My friend Ian recently launched a new project called Paramentics. Paramentics is a growing series of artwork for liturgical use. The prices are unbeatable, and the art itself is great.
I’ve been using the artwork of Steve Erspamer for the past few years. I appreciate the rich variety and unique style Erspamer brings. His work is so different than what people often see in self-produced church materials that it gets people to notice the art and, hopefully, to think about what the art is saying. However, some of Erspamer’s artwork can appear strange to certain people. For some, the faces look too contorted, or the fingers don’t look right. The scale between figures is sometimes downright odd. For lack of a better term, I’ll call this the “weird factor.” I hear about it from parishioners and fellow pastors from time to time. As far as I can tell, some of those qualities are by design, while others I assume are the result of the medium Erspamer used: cut paper. There is a certain irregularity that the medium brings. And that’s fine.

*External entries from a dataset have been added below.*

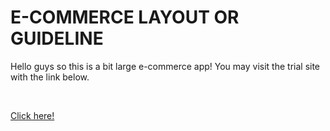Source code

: <h1>E-COMMERCE LAYOUT OR GUIDELINE</h1>

<p>Hello guys so this is a bit large e-commerce app! You may visit the trial site with the link below.</p>
</br>
<p><a href="https://gogadgets-shop.herokuapp.com/">Click here!</a></p>

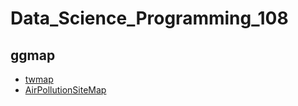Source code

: # Data_Science_Programming_108

## ggmap
- [twmap](https://leechiulan.github.io/Data_Science_Programming_108/Samples/ggmap/twamp.html)
- [AirPollutionSiteMap](https://leechiulan.github.io/Data_Science_Programming_108/Samples/ggmap/AirPollutionSiteMap.html)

In contrast to Erpsamer, Ian’s work retains a certain quality of realism, but also uses enough abstraction to keep the “weird factor” down. The images are clear, concise, and striking. I don’t get a weird feeling looking at them. And here’s why.
In Scott McCloud’s book, “Understanding Comics,” he explains the different levels of abstraction that visual art can take. He illustrates his point by talking about the way an artist can draw the human face. On the one end of the spectrum you have a drawing that preserves all the details of the human face. Such a drawing is concrete, and typically pertains to only one face. Not much room is left to the imagination. On the other end of the spectrum is the smiley face. There are no details in a smiley face, except for maybe the expression on the face. Such a drawing is an abstraction of the face down to its core essence. We must fill in virtually all of the details from our own mind.

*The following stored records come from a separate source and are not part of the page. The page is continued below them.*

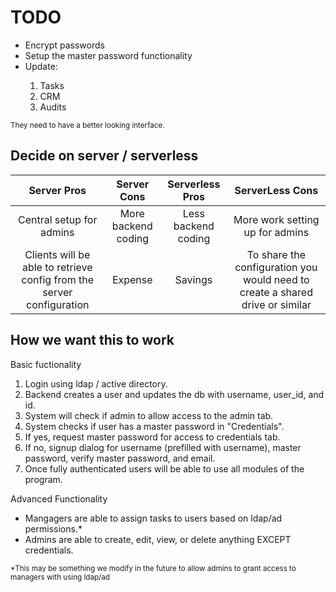 # TODO
<ul>
<li>Encrypt passwords</li>
<li>Setup the master password functionality</li>
<li>Update:</li>
   <ol> <li>Tasks</li>
   <li>CRM</li>
   <li>Audits</li>
</ol></ul>
<sub>They need to have a better looking interface.</sub>



## Decide on server / serverless 


|Server Pros|Server Cons|Serverless Pros|ServerLess Cons|
|:--:|:--:|:--:|:--:|
|Central setup for admins| More backend coding| Less backend coding | More work setting up for admins|
|Clients will be able to retrieve config from the server configuration| Expense | Savings | To share the configuration you would need to create a shared drive or similar|


## How we want this to work
Basic fuctionality
<ol>
<li>Login using ldap / active directory.</li>
<li>Backend creates a user and updates the db with username, user_id, and id.</li>
<li>System will check if admin to allow access to the admin tab.</li>
<li>System checks if user has a master password in "Credentials".</li>
<li>If yes, request master password for access to credentials tab.</li>
<li>If no, signup dialog for username (prefilled with username), master password, verify master password, and email.</li>
<li>Once fully authenticated users will be able to use all modules of the program.</li></ol>

Advanced Functionality
<ul>
<li>Mangagers are able to assign tasks to users based on ldap/ad permissions.*</li>
<li>Admins are able to create, edit, view, or delete anything EXCEPT credentials.</li>
</ul>

<sup>*This may be something we modify in the future to allow admins to grant access to managers with using ldap/ad</sup>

“When we extract an image through cartooning, we’re not so much eliminating details as we are focusing on specific details. By stripping down an image to its essential ‘meaning’ an artist can amplify that meaning in a way that realistic art can’t.” (Scott McCloud, “Understanding Comics,” p. 30)
That’s a fascinating point, and I think that concept gets right to the heart of what makes Ian’s art different than Erpsamer’s. Ian’s artwork clearly thrives on an extra step of abstraction which allows him to focus on the “essential meaning” of the image. By abstracting things a little more, Ian’s work also reduces the “weird factor” by removing extraneous details. He focuses on core visual concepts, thus allowing the Christian to supply details with his or her own imagination.
The bold, modern, clear, and iconic artwork from Paramentics is, I think, a wonderful direction to see liturgical art going. It’s not cheesy clip art from big stock services. It’s also not too weighty for the average person in the pew. It’s clean, attractive, and focuses on simple truths.
I’m planning on using these for my bulletin covers as much as possible. I’m sure I’ll supplement them with some of my favorite Erspamer art, but these pieces, as long as they keep coming, will be the focal point of the worship folders at my congregation for the year to come.